Records for processing START

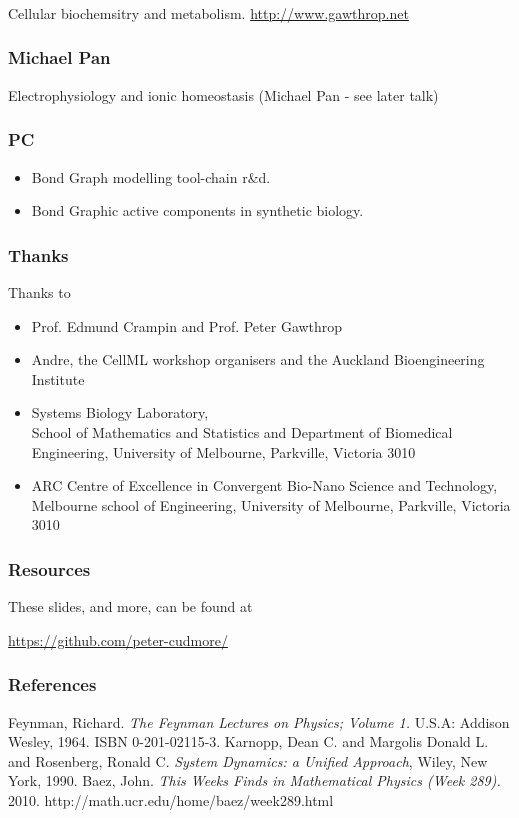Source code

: \documentclass[11pt,reqno]{beamer}
\begin{document}
\begin{frame}
\frametitle{}
Cellular biochemsitry and metabolism.
\url{http://www.gawthrop.net}
\end{frame}
\begin{frame}
\frametitle{Michael Pan}
Electrophysiology and ionic homeostasis (Michael Pan - see later talk)
\end{frame}
\begin{frame}
\frametitle{PC}
\begin{itemize}
	\item Bond Graph modelling tool-chain r\&d.
	\item Bond Graphic active components in synthetic biology.
\end{itemize}



\end{frame}



\begin{frame}
\frametitle{Thanks}
{\small
Thanks to
\begin{itemize}
	\item Prof. Edmund Crampin and Prof. Peter Gawthrop
	\item Andre, the CellML workshop organisers and the Auckland Bioengineering Institute

\item Systems Biology Laboratory, \\ School of Mathematics and Statistics and Department of Biomedical Engineering, University of Melbourne, Parkville, Victoria 3010

\item ARC Centre of Excellence in Convergent Bio-Nano Science and Technology, \\
Melbourne school of Engineering, 
University of Melbourne, Parkville, Victoria 3010
\end{itemize}
}

\end{frame}

\begin{frame}
\frametitle{Resources}
\begin{center}
These slides, and more, can be found at

\url{https://github.com/peter-cudmore/}

\end{center}


\end{frame}
\begin{frame}
\frametitle{References}
{\tiny
	\begin{thebibliography}{3}
		 Feynman, Richard. \emph{The Feynman Lectures on Physics; Volume 1.} U.S.A: Addison Wesley, 1964. ISBN 0-201-02115-3.
		 Karnopp, Dean C. and Margolis Donald L. and Rosenberg, Ronald C. \emph{System Dynamics: a Unified Approach}, Wiley, New York, 1990.
		 Baez, John. \emph{This Weeks Finds in Mathematical Physics (Week 289).} 2010.  http://math.ucr.edu/home/baez/week289.html 
\end{thebibliography}}
\end{frame}
\end{document}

Records for processing END

_Your instructions_
The data shown above must be printed again exactly, with no images included.

_Response for this exercise_
Source code

: \documentclass[11pt,reqno]{beamer}
\begin{document}
\begin{frame}
\frametitle{}
Cellular biochemsitry and metabolism.
\url{http://www.gawthrop.net}
\end{frame}
\begin{frame}
\frametitle{Michael Pan}
Electrophysiology and ionic homeostasis (Michael Pan - see later talk)
\end{frame}
\begin{frame}
\frametitle{PC}
\begin{itemize}
	\item Bond Graph modelling tool-chain r\&d.
	\item Bond Graphic active components in synthetic biology.
\end{itemize}



\end{frame}



\begin{frame}
\frametitle{Thanks}
{\small
Thanks to
\begin{itemize}
	\item Prof. Edmund Crampin and Prof. Peter Gawthrop
	\item Andre, the CellML workshop organisers and the Auckland Bioengineering Institute

\item Systems Biology Laboratory, \\ School of Mathematics and Statistics and Department of Biomedical Engineering, University of Melbourne, Parkville, Victoria 3010

\item ARC Centre of Excellence in Convergent Bio-Nano Science and Technology, \\
Melbourne school of Engineering, 
University of Melbourne, Parkville, Victoria 3010
\end{itemize}
}

\end{frame}

\begin{frame}
\frametitle{Resources}
\begin{center}
These slides, and more, can be found at

\url{https://github.com/peter-cudmore/}

\end{center}


\end{frame}
\begin{frame}
\frametitle{References}
{\tiny
	\begin{thebibliography}{3}
		 Feynman, Richard. \emph{The Feynman Lectures on Physics; Volume 1.} U.S.A: Addison Wesley, 1964. ISBN 0-201-02115-3.
		 Karnopp, Dean C. and Margolis Donald L. and Rosenberg, Ronald C. \emph{System Dynamics: a Unified Approach}, Wiley, New York, 1990.
		 Baez, John. \emph{This Weeks Finds in Mathematical Physics (Week 289).} 2010.  http://math.ucr.edu/home/baez/week289.html 
\end{thebibliography}}
\end{frame}
\end{document}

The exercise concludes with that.